The authorizations need to be in written form and need to comprise general data (name, surname, unique personal identification number, or the name of the company, its headquarters and registration number) of the person or company giving the authorization and the proxy, as well as the signature of the authorizing party. The authorization form for exercising the voting right is available at the information office at the Company's registered office: Cigaletova ulica 15, Ljubljana, every business day from 9 AM to 11 AM, from the day this convocation is published on the website of the Agency of the Republic of Slovenia for Public Legal Records and Related Services, and on the Company's website http://www.telekom.si/o-podjetju/za-vlagatelje/skupscina-delnicarjev. The authorization can be sent to the Company via e-mail as a scanned document in an attachment to [email protected] Company reserves the right to check the authenticity of the shareholder authorizing a proxy via e-mail, and of their signature. Shareholders may also withdraw the authorisation at any time until the day of the General Meeting.
In accordance with Article 6.2. of the Corporate Governance Code, the Company calls on all its major shareholders, primarily institutional investors and the state, to inform the public on their policy of managing their investment in Telekom Slovenije, d.d. The public should be informed at least about the voting policy, the type and frequency of conducted governance activities, and the dynamics of their communication with the supervisory and management bodies.
The Company reserves the right to verify the authenticity of the shareholder proposing additional agenda items, resolutions, and election nominations via e-mail.
The total number of outstanding company shares on the date of this convocation of the General Meeting was 6,535,478. Of these 6,505,478 have voting rights.

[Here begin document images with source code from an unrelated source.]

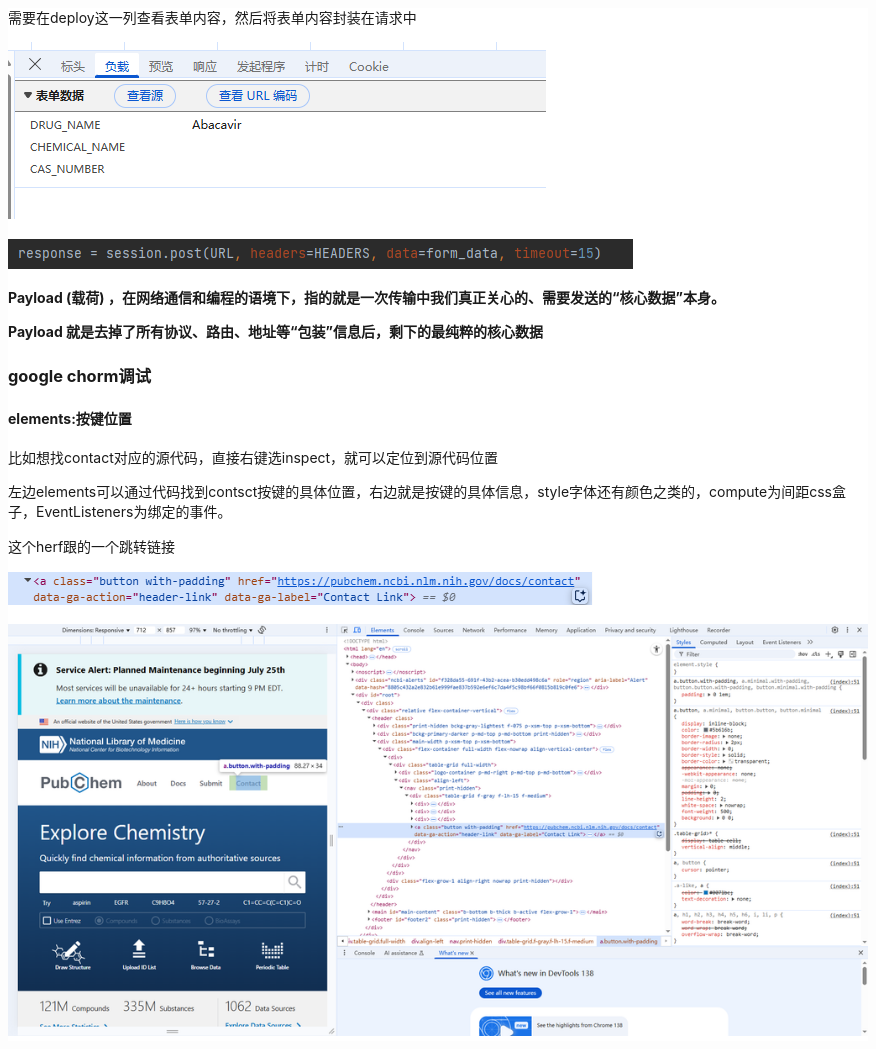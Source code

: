需要在deploy这一列查看表单内容，然后将表单内容封装在请求中

![image-20250827090914398](IMG/NLP.assets/image-20250827090914398.png)

![image-20250827091812632](IMG/NLP.assets/image-20250827091812632.png)

**Payload (载荷) ，在网络通信和编程的语境下，指的就是一次传输中我们真正关心的、需要发送的“核心数据”本身。**

**Payload 就是去掉了所有协议、路由、地址等“包装”信息后，剩下的最纯粹的核心数据**

### google chorm调试

#### elements:按键位置

比如想找contact对应的源代码，直接右键选inspect，就可以定位到源代码位置

左边elements可以通过代码找到contsct按键的具体位置，右边就是按键的具体信息，style字体还有颜色之类的，compute为间距css盒子，EventListeners为绑定的事件。

这个herf跟的一个跳转链接

![image-20250714151550570](IMG/NLP.assets/image-20250714151550570.png)

![image-20250714144916182](IMG/NLP.assets/image-20250714144916182.png)
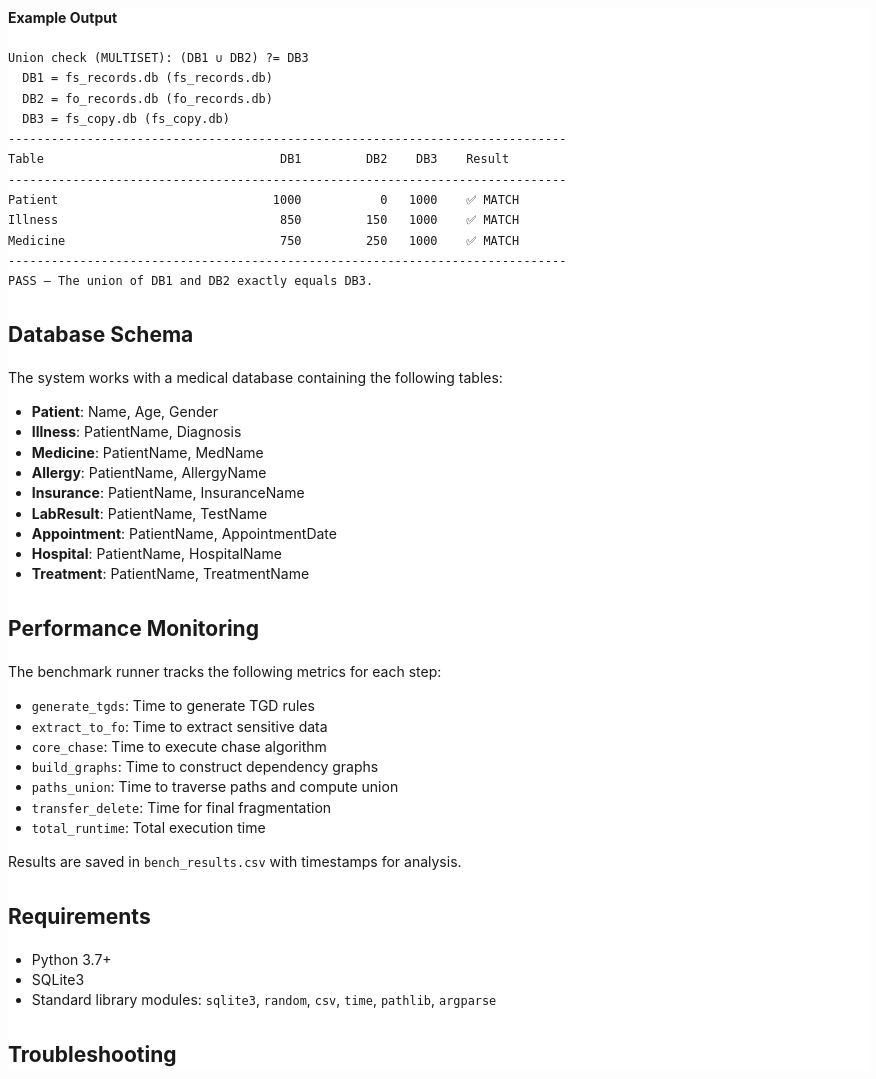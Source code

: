 #### Example Output

```
Union check (MULTISET): (DB1 ∪ DB2) ?= DB3
  DB1 = fs_records.db (fs_records.db)
  DB2 = fo_records.db (fo_records.db)
  DB3 = fs_copy.db (fs_copy.db)
------------------------------------------------------------------------------
Table                                 DB1         DB2    DB3    Result
------------------------------------------------------------------------------
Patient                              1000           0   1000    ✅ MATCH
Illness                               850         150   1000    ✅ MATCH
Medicine                              750         250   1000    ✅ MATCH
------------------------------------------------------------------------------
PASS — The union of DB1 and DB2 exactly equals DB3.
```

## Database Schema

The system works with a medical database containing the following tables:

- **Patient**: Name, Age, Gender
- **Illness**: PatientName, Diagnosis
- **Medicine**: PatientName, MedName
- **Allergy**: PatientName, AllergyName
- **Insurance**: PatientName, InsuranceName
- **LabResult**: PatientName, TestName
- **Appointment**: PatientName, AppointmentDate
- **Hospital**: PatientName, HospitalName
- **Treatment**: PatientName, TreatmentName

## Performance Monitoring

The benchmark runner tracks the following metrics for each step:

- `generate_tgds`: Time to generate TGD rules
- `extract_to_fo`: Time to extract sensitive data
- `core_chase`: Time to execute chase algorithm
- `build_graphs`: Time to construct dependency graphs
- `paths_union`: Time to traverse paths and compute union
- `transfer_delete`: Time for final fragmentation
- `total_runtime`: Total execution time

Results are saved in `bench_results.csv` with timestamps for analysis.

## Requirements

- Python 3.7+
- SQLite3
- Standard library modules: `sqlite3`, `random`, `csv`, `time`, `pathlib`, `argparse`

## Troubleshooting
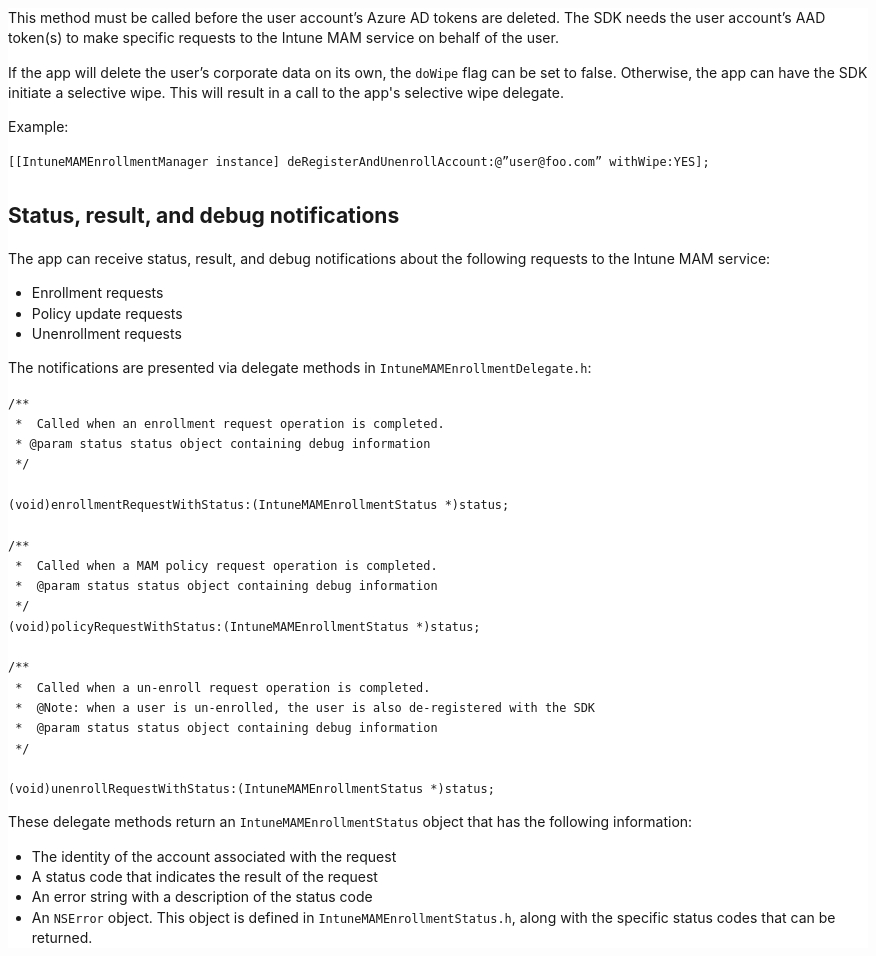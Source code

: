This method must be called before the user account’s Azure AD tokens are deleted. The SDK needs the user account’s AAD token(s) to make specific requests to the Intune MAM service on behalf of the user.

If the app will delete the user’s corporate data on its own, the `doWipe` flag can be set to false. Otherwise, the app can have the SDK initiate a selective wipe. This will result in a call to the app's selective wipe delegate.

Example:

```objc
[[IntuneMAMEnrollmentManager instance] deRegisterAndUnenrollAccount:@”user@foo.com” withWipe:YES];
```

## Status, result, and debug notifications

The app can receive status, result, and debug notifications about the following requests to the Intune MAM service:

* Enrollment requests
* Policy update requests
* Unenrollment requests

The notifications are presented via delegate methods in `IntuneMAMEnrollmentDelegate.h`:

```objc
/**
 *  Called when an enrollment request operation is completed.
 * @param status status object containing debug information
 */

(void)enrollmentRequestWithStatus:(IntuneMAMEnrollmentStatus *)status;

/**
 *  Called when a MAM policy request operation is completed.
 *  @param status status object containing debug information
 */
(void)policyRequestWithStatus:(IntuneMAMEnrollmentStatus *)status;

/**
 *  Called when a un-enroll request operation is completed.
 *  @Note: when a user is un-enrolled, the user is also de-registered with the SDK
 *  @param status status object containing debug information
 */

(void)unenrollRequestWithStatus:(IntuneMAMEnrollmentStatus *)status;
```

These delegate methods return an `IntuneMAMEnrollmentStatus` object that has the following information:

* The identity of the account associated with the request
* A status code that indicates the result of the request
* An error string with a description of the status code
* An `NSError` object. This object is defined in `IntuneMAMEnrollmentStatus.h`, along with the specific status codes that can be returned.
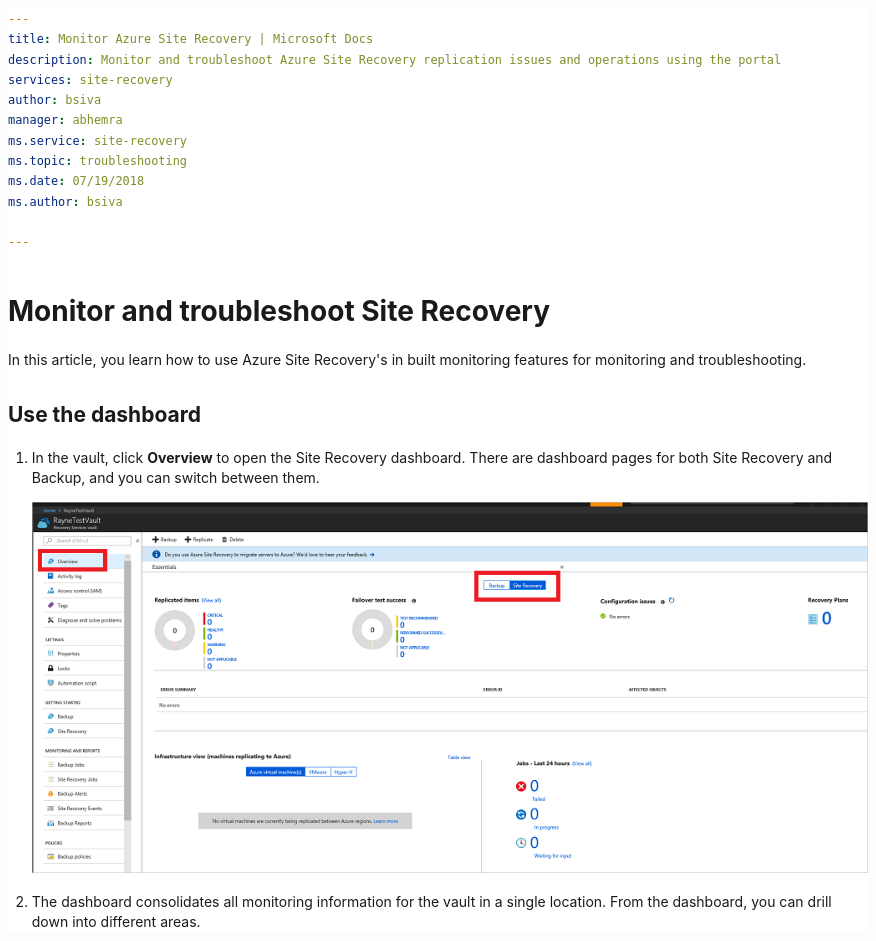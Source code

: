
 ```yaml
---
title: Monitor Azure Site Recovery | Microsoft Docs
description: Monitor and troubleshoot Azure Site Recovery replication issues and operations using the portal 
services: site-recovery
author: bsiva
manager: abhemra
ms.service: site-recovery
ms.topic: troubleshooting
ms.date: 07/19/2018
ms.author: bsiva

---
```


# Monitor and troubleshoot Site Recovery

In this article, you learn how to use Azure Site Recovery's in built monitoring features for monitoring and troubleshooting. 

## Use the dashboard

1. In the vault, click **Overview** to open the Site Recovery dashboard. There are dashboard pages for both Site Recovery and Backup, and you can switch between them.

    ![Site Recovery dashboard](./media/site-recovery-monitor-and-troubleshoot/dashboard.png)

2.  The dashboard consolidates all monitoring information for the vault in a single location. From the dashboard, you can drill down into different areas. 
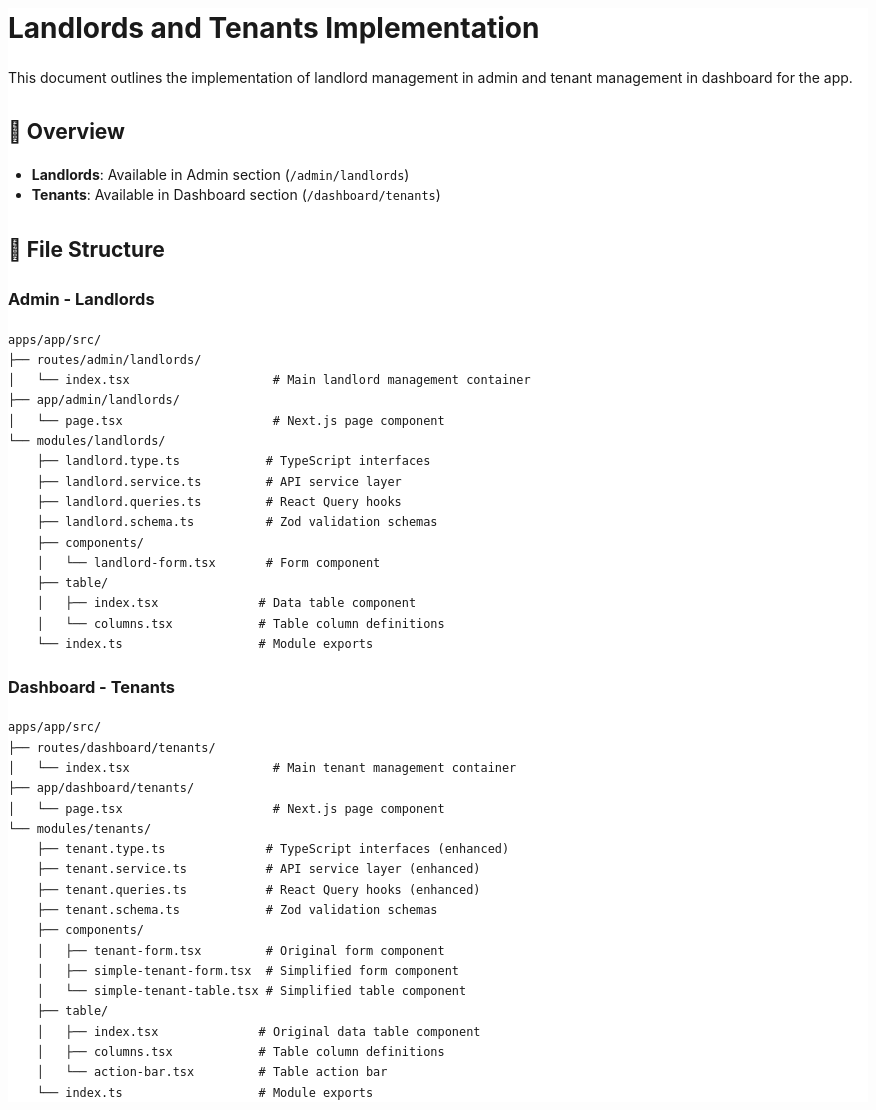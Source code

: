 # Landlords and Tenants Implementation

This document outlines the implementation of landlord management in admin and tenant management in dashboard for the app.

## 🎯 Overview

- **Landlords**: Available in Admin section (`/admin/landlords`)
- **Tenants**: Available in Dashboard section (`/dashboard/tenants`)

## 📁 File Structure

### Admin - Landlords

```
apps/app/src/
├── routes/admin/landlords/
│   └── index.tsx                    # Main landlord management container
├── app/admin/landlords/
│   └── page.tsx                     # Next.js page component
└── modules/landlords/
    ├── landlord.type.ts            # TypeScript interfaces
    ├── landlord.service.ts         # API service layer
    ├── landlord.queries.ts         # React Query hooks
    ├── landlord.schema.ts          # Zod validation schemas
    ├── components/
    │   └── landlord-form.tsx       # Form component
    ├── table/
    │   ├── index.tsx              # Data table component
    │   └── columns.tsx            # Table column definitions
    └── index.ts                   # Module exports
```

### Dashboard - Tenants

```
apps/app/src/
├── routes/dashboard/tenants/
│   └── index.tsx                    # Main tenant management container
├── app/dashboard/tenants/
│   └── page.tsx                     # Next.js page component
└── modules/tenants/
    ├── tenant.type.ts              # TypeScript interfaces (enhanced)
    ├── tenant.service.ts           # API service layer (enhanced)
    ├── tenant.queries.ts           # React Query hooks (enhanced)
    ├── tenant.schema.ts            # Zod validation schemas
    ├── components/
    │   ├── tenant-form.tsx         # Original form component
    │   ├── simple-tenant-form.tsx  # Simplified form component
    │   └── simple-tenant-table.tsx # Simplified table component
    ├── table/
    │   ├── index.tsx              # Original data table component
    │   ├── columns.tsx            # Table column definitions
    │   └── action-bar.tsx         # Table action bar
    └── index.ts                   # Module exports
```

All shares are of the same class.
We would like to ask the participants in the General Meeting to arrive at least half an hour before the meeting starts to register and collect the voting devices.
If there is no quorum at the announced hour, the General Meeting will be reconvened on the same day in the same premises and with the same agenda at 3 PM. In this case it will be considered that there is a quorum regardless of the number of represented shares.